Speaker 2:Okay, so that's number one. Number two if you are interested in menopause hormone therapy, if you are at the beginning of your perimenopause journey, that would be something to look into and not to leave it until it's too late and it's too hard and you're thinking this is life, is shit. I think that's one of my key messages is, if you even think that you might be in perimenopause and you can get to a good doctor like you obviously have, lisa um, then investigate the opportunity to try menopause hormone therapy. And I just want to put one one more thing here, without going into all the details on it. You're not held to ransom to take it. You do not have to take it. You're not missing out if you don't take it and you can stop anytime, right? So just give it a shot and you might notice how pleasantly awesome you start to feel again. Yeah, of course, 80% of women that that take menopause hormone therapy. Have said it's helped with their symptoms, so yeah that would be number two.
Speaker 1:Can I ask when is it too late and too hard to access?
Speaker 2:Okay, well that information is also changing and I think that's what's exciting about this conversation is because it's relatively new.
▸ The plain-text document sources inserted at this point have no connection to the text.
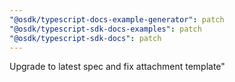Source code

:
 ```yaml
---
"@osdk/typescript-docs-example-generator": patch
"@osdk/typescript-sdk-docs-examples": patch
"@osdk/typescript-sdk-docs": patch
---
```


Upgrade to latest spec and fix attachment template"
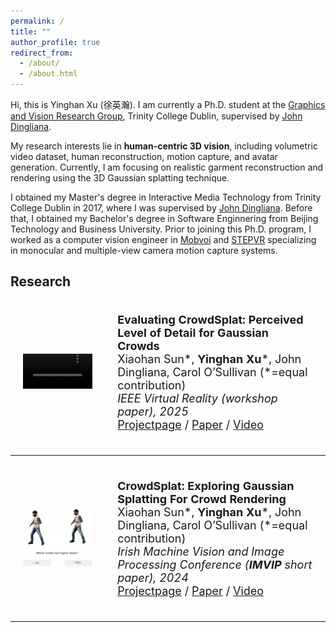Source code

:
 ```yaml
---
permalink: /
title: ""
author_profile: true
redirect_from: 
  - /about/
  - /about.html
---
```


Hi, this is Yinghan Xu (徐英瀚). I am currently a Ph.D. student at the [Graphics and Vision Research Group](https://gv2.scss.tcd.ie/), Trinity College Dublin, supervised by [John Dingliana](https://www.scss.tcd.ie/John.Dingliana/).

My research interests lie in **human-centric 3D vision**, including volumetric video dataset, human reconstruction, motion capture, and avatar generation. Currently, I am focusing on realistic garment reconstruction and rendering using the 3D Gaussian splatting technique.

I obtained my Master's degree in Interactive Media Technology from Trinity College Dublin in 2017, where I was supervised by  [John Dingliana](https://www.scss.tcd.ie/John.Dingliana/). Before that, I obtained my Bachelor's degree in Software Enginnering from Beijing Technology and Business University. Prior to joining this Ph.D. program, I worked as a computer vision engineer in [Mobvoi](https://www.mobvoi.com/) and [STEPVR](https://stepvr.io/) specializing in monocular and multiple-view camera motion capture systems.



## Research
<div>
<table style="width:100%;border:none;border-spacing:0px;border-collapse:separate;margin-right:auto;margin-left:auto;font-size: large">
<tr>
<td style="padding:20px;width:30%;vertical-align:middle;border:none" align="center">
<video width="100%" playsinline="" autoplay="autoplay" loop="loop" preload="" muted="">
  <source src="../images/demo.mp4" type="video/mp4">
</video>
</td>
<td style="padding:20px;width:70%;vertical-align:middle;border: none" align="left">
<b>Evaluating CrowdSplat: Perceived Level of Detail for Gaussian Crowds</b><br>
Xiaohan Sun*, <b>Yinghan Xu</b>*, John Dingliana, Carol O’Sullivan (*=equal contribution)<br>
<i>IEEE Virtual Reality (workshop paper), 2025</i><br>
<a href="https://bigmmgz.github.io/CrowdSplat/"><i class="fas fa-fw fa-globe"></i>Projectpage</a> /
<a href="https://arxiv.org/abs/2501.17085"><i class="fas fa-fw fa-file-pdf"></i>Paper</a> /
<a href=""><i class="fas fa-fw fa-video"></i>Video</a>
</td>
</tr>
</table>
</div>

---

<div>
<table style="width:100%;border:none;border-spacing:0px;border-collapse:separate;margin-right:auto;margin-left:auto;font-size: large">
<tr>
<td style="padding:20px;width:30%;vertical-align:middle;border:none" align="center">
<img width="100%" src="../images/CrowdSplat-UserStudy-design.png"></img>
</td>
<td style="padding:20px;width:70%;vertical-align:middle;border: none" align="left">
<b>CrowdSplat: Exploring Gaussian Splatting For Crowd Rendering</b><br>
Xiaohan Sun*, <b>Yinghan Xu</b>*, John Dingliana, Carol O’Sullivan (*=equal contribution)<br>
<i>Irish Machine Vision and Image Processing Conference (<b>IMVIP</b> short paper), 2024</i><br>
<a href="https://bigmmgz.github.io/CrowdSplat/"><i class="fas fa-fw fa-globe"></i>Projectpage</a> /
<a href="https://arxiv.org/abs/2501.17792"><i class="fas fa-fw fa-file-pdf"></i>Paper</a> /
<a href=""><i class="fas fa-fw fa-video"></i>Video</a><br>
</td>
</tr>
</table>
</div>

---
We're still finding out lots of things daily. So the recommendation is not past 10 years of your final menstrual period. Say, for example, if you had your last period you remember, you go, I think it was about 50 then a doctor might not prescribe it in your 60s. But okay, if you are really healthy, you don't have heart problems, you don't have high blood pressure, you've got good bone density.
Speaker 2:Some doctors now are saying, yeah, okay, you're having hot flashes and they're keeping you awake at night. Let's try it. So it is really dependent on the person. But at the moment, the menopause societies globally are saying not past 10 years of your final menstrual period and they're also saying to not take it longer than five years. But also I'm just waiting for that to be debunked as well there's more, more science that's coming out about that. That you know. I know people that have been on it for 15 years. Okay, so, and they're going over my dead body. Are you taking away my? Yeah?
Speaker 1:and all the research that's coming out around estrogen in particular and its impact on conditions like alzheimer's, uh, diabetes, a whole range of things. Yeah, it makes me think gosh, okay, why would I ever go off that?
Speaker 2:yeah, I agree and I think it's exciting, like you said, the the different things that it might impact, but right now we know that it only has a positive impact on bone density. Okay, so so there is science coming out. It's looking very positive, but right now we can only say it is bone density that improves. From a health perspective, you would still need to go and check your cholesterol levels to make sure that they're not rising. I do know women who are on menopause hormone therapy that have had increasing cholesterol as well, so that's still an important thing to factor in. It doesn't suddenly fix your heart or cardiovascular challenges, although exercise does.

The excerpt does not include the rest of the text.